With AI: Compile a monthly Decision Review that auto-pulls the last 30 days of logs and outcomes. Summarize what changed, what fired, and what moved. Propose two to three bite-sized tests or process fixes with owner names and start/stop criteria.
Your job: Run the review like operations. Fix missed rule-fires first. Then adjust thresholds. Approve the next tests, assign owners and dates, and lock the plan.
Value: you leave with decisions, owners, and start or stop rules, not another interesting dashboard.
Conclusion: Experiment, Validate, Repeat
- Start small. Pick one exciting step and try it this week. Ask the LLM what you do not know.
- Break work into chunks. Do not ask for everything at once. Draft a README section by section.
- Treat the model like a teaching assistant. Ask for examples, edge cases, and reasons. Make it show its work.

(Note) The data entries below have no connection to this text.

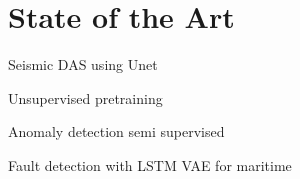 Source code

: \section{State of the Art}

Seismic DAS using Unet \cite{zhu2023seismic}

Unsupervised pretraining \cite{alaaDeepLstm2019}

Anomaly detection semi supervised \cite{huang2021esad}

Fault detection with LSTM VAE for maritime \cite{9514856} 
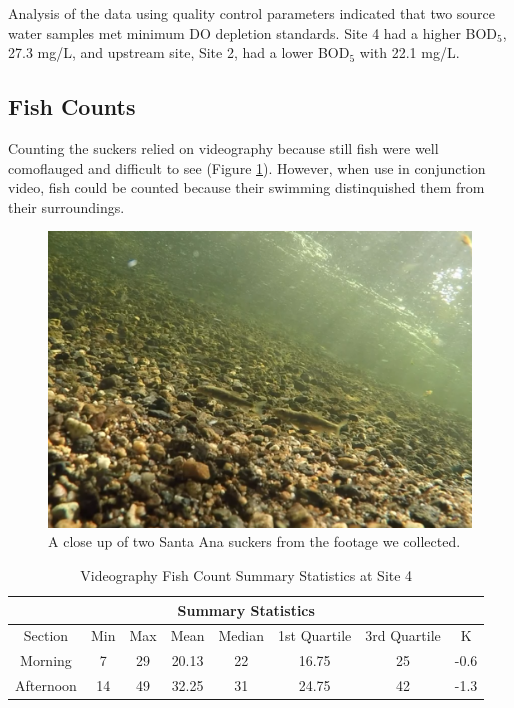 \documentclass{article}\usepackage[]{graphicx}\usepackage[]{color}
\begin{document}
Analysis of the data using quality control parameters indicated that two source water samples met minimum DO depletion standards. Site 4 had a higher BOD$_5$, 27.3 mg/L, and upstream site, Site 2, had a lower BOD$_5$ with 22.1 mg/L. 

\subsection{Fish Counts}

Counting the suckers relied on videography because still fish were well comoflauged and difficult to see (Figure \ref{fig:reallygoodcrop}). However, when use in conjunction video, fish could be counted because their swimming distinquished them from their surroundings.

\begin{figure}
\includegraphics[scale=.4]{Videography_figures/reallygoodcrop}
\caption{A close up of two Santa Ana suckers from the footage we collected.}
\label{fig:reallygoodcrop}
\end{figure}



\begin{table}
\caption{Videography Fish Count Summary Statistics at Site 4}
\begin{tabular}{cccccccc}
 \hline
 \multicolumn{8}{c}{Summary Statistics} \\
 \hline
 Section & Min & Max & Mean & Median & 1st Quartile & 3rd Quartile & K\\
 \hline
 Morning & 7 & 29 & 20.13 & 22  & 16.75 & 25 & -0.6\\
 Afternoon & 14 & 49 & 32.25 & 31 & 24.75 &  42 & -1.3\\
 \hline
\end{tabular}
\label{tab:fishcounts}
\end{table}
\end{document}
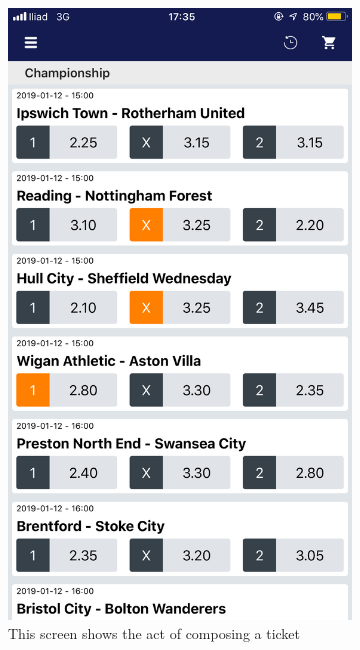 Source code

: \documentclass[numbers=noenddot, 12pt, a4paper, oneside]{scrbook}
\begin{document}
\begin{figure}[H]
	\begin{subfigure}{.5\textwidth}
		\centering
		\includegraphics[width=.8\linewidth]{images/Screen/ComposizioneSchedina}
		\caption{This screen shows the act of composing a ticket}
	\end{subfigure}
	\begin{subfigure}{.5\textwidth}
		\centering

\end{subfigure}
\end{figure}
\end{document}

- Validate constantly—sanity checks, leakage tests, simple holdouts, spot reads of outputs. If something feels too clean, dig.
- Keep the human in the loop. Targets, thresholds, owners, and policy live with you. The LLM drafts and computes. You decide.
- Save what works. When a prompt or pattern helps, keep it in your toolkit.
- Explore beyond this list. These are starting points, not limits.
Curiosity first. Guardrails always. Ship in small slices. The point is not to automate everything. The point is to move faster from “I think” to “I know” to “we acted.”